The Protocols of the Elders of Islam

IslamThey are your normal Yorkshire children, those pupils in Dewsbury. Or rather they would be, if they weren’t pupils of the Islamic Tarbiyah Academy.

As it is, they are taught that adopting British customs is forbidden, as is reading magazines, watching TV, following sports celebrities, women going to work or going anywhere without being covered up head to toe. In fact, most things they see around them in England are evil, especially the Jews.

Oh yes, the Jews. Mufti Zubair Dudha, the Academy’s founder, head and inspiration, knows all about that wicked tribe.

He knows, and publishes leaflets to that effect, that Jews are engaged in a global conspiracy to take over the world. The arguments and the language in which they are expressed sound like an echo of The Protocols of the Elders of Zion, the anti-Semitic forgery concocted by the Russian police in 1903.

Incidentally, this immortal work still adorns the bookshop windows in all Arabic countries, including such ‘moderate’ ones as Abu Dhabi and Dubai. For some inquisitive minds this may bring into question the nature and indeed existence of Muslim moderation.

To be fair to him, Mufti ‘Zip-a-Dee’ Dudha may borrow but he doesn’t plagiarise. In one of his leaflets he generously gives credit where credit is due by citing The Protocols chapter and verse, while modestly withholding the information of the work’s provenance.

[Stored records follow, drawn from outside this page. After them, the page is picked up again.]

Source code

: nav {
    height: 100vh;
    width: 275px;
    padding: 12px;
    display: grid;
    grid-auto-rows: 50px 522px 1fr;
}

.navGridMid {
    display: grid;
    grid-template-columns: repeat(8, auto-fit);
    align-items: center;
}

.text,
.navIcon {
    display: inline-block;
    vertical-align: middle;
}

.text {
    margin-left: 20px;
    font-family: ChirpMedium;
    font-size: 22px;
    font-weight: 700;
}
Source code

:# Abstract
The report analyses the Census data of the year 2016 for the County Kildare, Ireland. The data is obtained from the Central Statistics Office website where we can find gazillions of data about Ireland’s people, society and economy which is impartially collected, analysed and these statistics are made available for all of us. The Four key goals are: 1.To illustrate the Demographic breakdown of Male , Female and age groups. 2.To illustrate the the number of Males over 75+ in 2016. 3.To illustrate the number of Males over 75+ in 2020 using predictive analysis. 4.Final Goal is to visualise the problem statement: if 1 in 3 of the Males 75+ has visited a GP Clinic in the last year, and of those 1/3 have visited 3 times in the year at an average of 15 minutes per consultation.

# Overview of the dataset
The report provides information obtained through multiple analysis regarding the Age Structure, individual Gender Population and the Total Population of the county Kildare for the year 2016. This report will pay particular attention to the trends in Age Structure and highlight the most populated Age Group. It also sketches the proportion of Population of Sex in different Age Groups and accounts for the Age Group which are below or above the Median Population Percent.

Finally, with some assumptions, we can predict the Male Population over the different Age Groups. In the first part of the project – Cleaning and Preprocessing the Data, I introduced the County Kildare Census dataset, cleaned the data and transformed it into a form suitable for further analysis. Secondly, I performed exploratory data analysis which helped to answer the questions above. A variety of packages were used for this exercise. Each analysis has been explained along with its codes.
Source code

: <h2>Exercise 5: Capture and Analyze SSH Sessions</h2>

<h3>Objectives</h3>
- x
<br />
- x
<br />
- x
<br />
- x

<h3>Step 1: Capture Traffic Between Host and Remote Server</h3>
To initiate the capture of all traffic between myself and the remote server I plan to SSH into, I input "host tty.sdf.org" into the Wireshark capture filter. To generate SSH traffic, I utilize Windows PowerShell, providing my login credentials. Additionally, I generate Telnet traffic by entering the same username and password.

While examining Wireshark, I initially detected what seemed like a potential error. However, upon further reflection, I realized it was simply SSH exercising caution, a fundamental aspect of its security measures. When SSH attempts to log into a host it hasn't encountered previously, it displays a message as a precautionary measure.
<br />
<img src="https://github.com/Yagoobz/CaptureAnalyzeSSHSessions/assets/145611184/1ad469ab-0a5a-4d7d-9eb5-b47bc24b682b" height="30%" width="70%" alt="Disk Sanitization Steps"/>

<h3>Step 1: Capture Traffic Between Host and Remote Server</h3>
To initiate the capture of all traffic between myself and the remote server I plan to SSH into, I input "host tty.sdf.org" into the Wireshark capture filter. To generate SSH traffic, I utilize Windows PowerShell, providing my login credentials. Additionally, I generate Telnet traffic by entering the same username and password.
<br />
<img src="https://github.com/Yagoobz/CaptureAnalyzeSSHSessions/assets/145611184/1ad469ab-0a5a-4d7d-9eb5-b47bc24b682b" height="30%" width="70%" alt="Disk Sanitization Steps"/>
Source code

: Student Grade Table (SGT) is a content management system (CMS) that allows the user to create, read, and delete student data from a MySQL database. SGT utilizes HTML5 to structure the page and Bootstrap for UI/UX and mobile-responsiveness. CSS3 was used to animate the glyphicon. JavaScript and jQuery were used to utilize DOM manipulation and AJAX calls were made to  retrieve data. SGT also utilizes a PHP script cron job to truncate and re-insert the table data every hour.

Old Zip-a-Dee, it has to be said with some chagrin, doesn’t possess a highly developed sense of irony. If he did, he wouldn’t follow his exposition of a vile, global Jewish conspiracy by writing that Muslims should be ready “to expend… even life” to organise the world “according to Allah’s just order”.

Zip-a-Dee belongs to the orthodox Deobandi sect, and the temptation is strong to believe that the sect is the loony fringe of Islam, in no way representative of what our political leaders insist on calling a ‘religion of peace’.

The temptation weakens somewhat when one realises that the sect controls half of all UK mosques and madrasas, and it’s not as if religious and cultural tolerance were big on the curricula in the other half.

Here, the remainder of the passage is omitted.